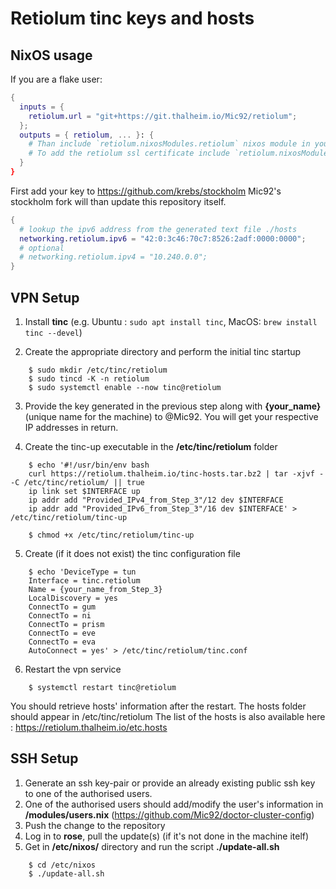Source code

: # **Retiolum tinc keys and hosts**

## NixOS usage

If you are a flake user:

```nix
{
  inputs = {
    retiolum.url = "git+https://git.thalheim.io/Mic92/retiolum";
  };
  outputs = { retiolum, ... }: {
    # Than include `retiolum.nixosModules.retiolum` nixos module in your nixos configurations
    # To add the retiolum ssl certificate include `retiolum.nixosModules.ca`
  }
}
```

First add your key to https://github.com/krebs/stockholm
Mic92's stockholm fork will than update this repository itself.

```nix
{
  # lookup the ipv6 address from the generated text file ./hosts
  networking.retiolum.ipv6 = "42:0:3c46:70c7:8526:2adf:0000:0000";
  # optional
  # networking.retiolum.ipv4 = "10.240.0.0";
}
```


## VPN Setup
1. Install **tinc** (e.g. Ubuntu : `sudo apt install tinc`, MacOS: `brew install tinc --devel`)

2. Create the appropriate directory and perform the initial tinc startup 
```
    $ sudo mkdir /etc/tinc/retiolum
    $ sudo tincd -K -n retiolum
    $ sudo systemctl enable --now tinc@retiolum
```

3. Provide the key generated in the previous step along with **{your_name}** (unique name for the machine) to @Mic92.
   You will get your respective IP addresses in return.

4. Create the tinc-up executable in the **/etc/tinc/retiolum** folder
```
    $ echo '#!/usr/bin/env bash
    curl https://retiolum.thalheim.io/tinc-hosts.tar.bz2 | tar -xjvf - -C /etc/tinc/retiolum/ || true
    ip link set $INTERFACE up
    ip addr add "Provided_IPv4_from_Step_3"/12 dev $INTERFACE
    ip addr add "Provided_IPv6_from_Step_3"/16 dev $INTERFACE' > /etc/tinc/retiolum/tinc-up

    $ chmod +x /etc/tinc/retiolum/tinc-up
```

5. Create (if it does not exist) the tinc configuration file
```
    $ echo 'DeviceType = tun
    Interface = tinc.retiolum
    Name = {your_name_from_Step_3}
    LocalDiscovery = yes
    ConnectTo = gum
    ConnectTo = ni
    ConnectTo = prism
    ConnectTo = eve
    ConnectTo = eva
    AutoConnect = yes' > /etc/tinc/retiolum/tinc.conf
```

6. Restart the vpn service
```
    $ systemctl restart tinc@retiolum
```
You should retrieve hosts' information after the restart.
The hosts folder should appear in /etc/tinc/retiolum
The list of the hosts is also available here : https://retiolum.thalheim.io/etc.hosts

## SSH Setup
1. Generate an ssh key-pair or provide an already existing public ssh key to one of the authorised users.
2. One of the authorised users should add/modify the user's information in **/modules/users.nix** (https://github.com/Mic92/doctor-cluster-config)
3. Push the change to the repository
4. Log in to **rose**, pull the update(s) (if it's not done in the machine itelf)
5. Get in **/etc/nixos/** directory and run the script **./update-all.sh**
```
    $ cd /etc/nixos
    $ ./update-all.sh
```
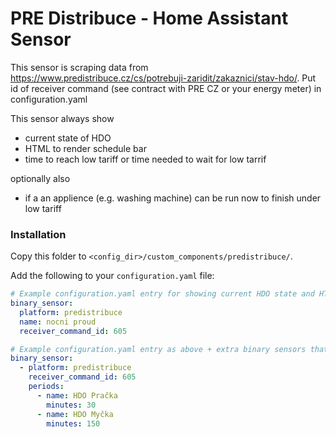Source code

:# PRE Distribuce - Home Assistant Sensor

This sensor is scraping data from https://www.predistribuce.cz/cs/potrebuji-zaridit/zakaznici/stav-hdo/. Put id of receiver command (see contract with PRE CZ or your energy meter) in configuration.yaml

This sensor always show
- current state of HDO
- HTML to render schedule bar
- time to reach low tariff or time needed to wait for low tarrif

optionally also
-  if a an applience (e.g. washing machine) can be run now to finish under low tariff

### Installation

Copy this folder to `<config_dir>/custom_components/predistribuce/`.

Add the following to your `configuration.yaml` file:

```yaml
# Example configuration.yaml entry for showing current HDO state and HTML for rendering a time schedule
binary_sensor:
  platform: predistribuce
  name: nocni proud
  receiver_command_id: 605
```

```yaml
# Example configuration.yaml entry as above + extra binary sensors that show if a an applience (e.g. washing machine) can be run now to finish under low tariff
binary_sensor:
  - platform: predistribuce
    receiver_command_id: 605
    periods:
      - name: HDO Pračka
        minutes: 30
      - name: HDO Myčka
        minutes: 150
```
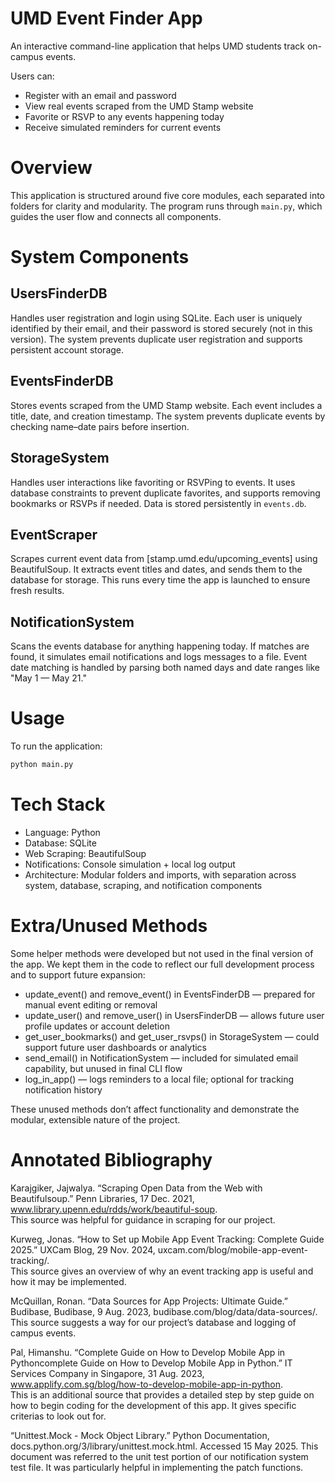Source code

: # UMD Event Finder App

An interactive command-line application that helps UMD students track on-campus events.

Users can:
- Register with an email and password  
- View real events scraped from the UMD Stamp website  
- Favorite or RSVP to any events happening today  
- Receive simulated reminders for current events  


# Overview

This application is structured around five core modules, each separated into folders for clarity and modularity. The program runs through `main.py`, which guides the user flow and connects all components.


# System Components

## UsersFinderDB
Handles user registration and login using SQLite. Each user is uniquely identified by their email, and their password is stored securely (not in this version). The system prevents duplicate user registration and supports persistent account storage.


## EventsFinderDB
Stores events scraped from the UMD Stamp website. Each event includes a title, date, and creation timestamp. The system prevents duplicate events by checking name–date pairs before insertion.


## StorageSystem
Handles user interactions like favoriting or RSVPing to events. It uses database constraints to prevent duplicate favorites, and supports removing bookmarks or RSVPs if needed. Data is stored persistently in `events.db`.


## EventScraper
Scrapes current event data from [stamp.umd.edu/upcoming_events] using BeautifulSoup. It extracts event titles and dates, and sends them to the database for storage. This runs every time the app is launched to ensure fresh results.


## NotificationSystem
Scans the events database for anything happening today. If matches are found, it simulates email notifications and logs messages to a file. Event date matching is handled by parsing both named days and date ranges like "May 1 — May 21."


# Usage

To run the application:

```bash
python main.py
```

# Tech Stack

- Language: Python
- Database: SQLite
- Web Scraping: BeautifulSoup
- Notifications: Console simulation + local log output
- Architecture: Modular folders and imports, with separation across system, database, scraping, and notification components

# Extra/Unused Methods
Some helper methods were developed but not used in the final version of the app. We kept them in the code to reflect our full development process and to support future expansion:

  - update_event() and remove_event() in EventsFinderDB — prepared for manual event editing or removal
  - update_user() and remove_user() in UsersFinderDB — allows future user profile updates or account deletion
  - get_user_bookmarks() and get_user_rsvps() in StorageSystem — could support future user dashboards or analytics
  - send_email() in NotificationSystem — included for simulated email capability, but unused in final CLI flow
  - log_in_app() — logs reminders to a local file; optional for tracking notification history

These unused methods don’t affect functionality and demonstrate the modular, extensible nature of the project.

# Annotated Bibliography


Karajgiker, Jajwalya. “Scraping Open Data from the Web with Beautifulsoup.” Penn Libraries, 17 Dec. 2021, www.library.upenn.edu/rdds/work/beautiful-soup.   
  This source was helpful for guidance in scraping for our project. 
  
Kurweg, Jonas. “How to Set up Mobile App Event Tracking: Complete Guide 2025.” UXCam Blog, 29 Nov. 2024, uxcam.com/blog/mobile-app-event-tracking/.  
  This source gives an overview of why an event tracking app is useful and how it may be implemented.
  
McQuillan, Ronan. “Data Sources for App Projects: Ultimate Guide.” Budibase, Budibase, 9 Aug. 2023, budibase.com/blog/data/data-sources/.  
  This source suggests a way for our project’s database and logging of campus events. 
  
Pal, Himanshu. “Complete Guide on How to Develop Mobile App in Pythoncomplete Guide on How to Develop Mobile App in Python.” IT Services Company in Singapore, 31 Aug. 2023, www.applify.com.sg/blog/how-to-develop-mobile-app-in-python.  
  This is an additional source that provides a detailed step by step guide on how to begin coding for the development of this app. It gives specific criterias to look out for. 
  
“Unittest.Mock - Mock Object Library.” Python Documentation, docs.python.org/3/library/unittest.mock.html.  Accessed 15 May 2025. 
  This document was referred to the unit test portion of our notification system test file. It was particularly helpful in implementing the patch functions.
******
_Problem_
Begin at the line above that has "1. Generate an" and stop after the line that has "3. Push the change to the repository", copying each line exactly and adding nothing else.

_Written answer_
1. Generate an ssh key-pair or provide an already existing public ssh key to one of the authorised users.
2. One of the authorised users should add/modify the user's information in **/modules/users.nix** (https://github.com/Mic92/doctor-cluster-config)
3. Push the change to the repository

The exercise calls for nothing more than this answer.